Внезапно ужасная мысль яркой вспышкой пронзила его мозг: не только Ева и Берта будут жить дальше без него, но и Матильда, что она тоже будет существовать без него, что придет день, и она полюбит другого. Матильда, его Матильда, с другим мужчиной — нет, мысль об этом была невыносимо болезненна. Слезы текли из его глаз. Он поднял глаза на багажную полку в поисках своего чемодана. Вот и он, на расстоянии вытянутой руки, тянется к нему своей латунной ручкой. Да, он точно знал, что должен делать: схватить эту ручку, поднять чемодан, снять его с металлической полки, сойти с поезда на следующей же станции, все равно где, и сдаться на милость Матильды.

Но перед его внутренним взором возник образ Ницше, сила влияния которого парализовала его.

«Фридрих, как я мог все бросить? Я был идиотом, послушавшись тебя!»

«Ты уже отказался от всего, что было важно для тебя, еще до того, как мы встретились. Вот почему ты впал в отчаяние, Иозеф. Помнишь, как ты оплакивал потерю исключительно одаренного паренька?»

«Но теперь у меня ничего не осталось!»

«Ничто есть все! Чтобы стать сильным, тебе для начала потребуется пустить корни в ничто и научиться жить в самом одиноком одиночестве».

«Моя жена, моя семья! Я люблю их! Как я мог покинуть их? Я выйду на следующей станции».

«Ты бежишь от себя самого. Запомни, что каждый момент возвращается вечно. Подумай об этом: каково вечно бежать от свободы!»

«Я должен…»

«Ты должен только стать тем, кто ты есть. Стать сильным, иначе ты вечно будешь использовать других для своего развития».

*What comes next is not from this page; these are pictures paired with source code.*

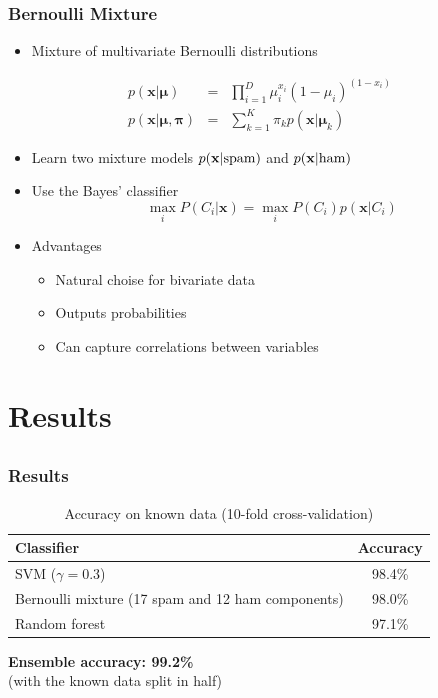 \documentclass{beamer}
\begin{document}
\frame
{
  \frametitle{Bernoulli Mixture}

  \begin{itemize}
    \item Mixture of multivariate Bernoulli distributions
  \end{itemize}
  \begin{eqnarray*}
    p(\mathbf{x}|\boldsymbol\mu) &=& \prod_{i=1}^D \mu_i^{x_i}(1-\mu_i)^{(1-x_i)} \\
    p(\mathbf{x}|\boldsymbol\mu,\boldsymbol\pi) &=& \sum_{k=1}^K \pi_kp(\mathbf{x}|\boldsymbol\mu_k)
  \end{eqnarray*}
  \begin{itemize}
  \item Learn two mixture models $p(\mathbf{x}|\textmd{spam})$ and $p(\mathbf{x}|\textmd{ham})$
  \item Use the Bayes' classifier 
  \begin{equation}
  \max_i P(C_i|\mathbf{x}) = \max_i P(C_i)p(\mathbf{x}|C_i)
  \end{equation}
  \item Advantages
  \begin{itemize}
    \item Natural choise for bivariate data
    \item Outputs probabilities
    \item Can capture correlations between variables
  \end{itemize}
  \end{itemize}

}

\section{Results}
\subsection{}
\frame
{
  \frametitle{Results}

{\scriptsize
\begin{table}
\caption{Accuracy on known data (10-fold cross-validation)}
\begin{tabular}{l|c}
Classifier & Accuracy \\ \hline
SVM ($\gamma = 0.3$) & 98.4\% \\
Bernoulli mixture (17 spam and 12 ham components) & 98.0\% \\
Random forest & 97.1\% \\
\end{tabular}
\end{table}
}
\hspace{1.0cm}

{\bf Ensemble accuracy: 99.2\%} \\
(with the known data split in half)
}
\end{document}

«Но Матильда! Мои клятвы! Я должен…»

«Должен, должен! Ты не выживешь с такими вот мизерными достоинствами. Учись быть грешным. Создай новое „Я“ из праха своей старой жизни».

Слова Ницше преследовали его до самой Италии.

«Вечное возвращение».

«Бесконечные песочные часы существования переворачиваются — снова и снова».

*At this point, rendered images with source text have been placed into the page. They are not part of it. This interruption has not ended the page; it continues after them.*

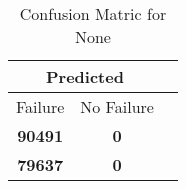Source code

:\begin{table}[] 
\caption{Confusion Matric for None} 
\label{Table: Prediction Accuracy-DMDNoneNoneEKF-top2Reflection-Reflection} 
\centering 
\begin{tabular} 
 {@{}ccc@{}} 
\toprule 
\multicolumn{2}{c}{\textbf{Predicted}}
 \\ \midrule 
\multicolumn{1}{|c|}{Failure} & 
\multicolumn{1}{c|}{No Failure}
 \\ \midrule 
\multicolumn{1}{|c|}{\color{green}\textbf{90491}} & 
\multicolumn{1}{c|}{\color{green}\textbf{0}}
 \\ \midrule 
\multicolumn{1}{|c|}{\color{red}\textbf{79637}} & 
\multicolumn{1}{c|}{\color{green}\textbf{0}}
 \\ \bottomrule 
\end{tabular} 
\end{table}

«Позвольте этой мысли овладеть вами, и, я клянусь, вам никогда не стать прежним».

«Нравится ли вам эта идея? Или нет?»

«Живите так, как вам нравится».

«Пари Ницше».

«Доведите вашу жизнь до конца».

«Умрите вовремя».

«Имейте смелость менять свои убеждения!»

«Эта жизнь — это ваша жизнь навеки».

Все началось два месяца назад в Венеции. И теперь путь Брейера снова лежал в город гондол. Когда поезд пересекал швейцарско-итальянскую границу и Брейер услышал итальянскую речь, мысли его отвлеклись от вечных вероятностей и вернулись в завтрашнюю реальность.

Куда он пойдет, сойдя с поезда в Венеции? Где он проведет эту ночь? Что будет делать завтра? Что делал Ницше? Когда здоровье позволяло, он гулял, думал и писал. Но это был он. Как?..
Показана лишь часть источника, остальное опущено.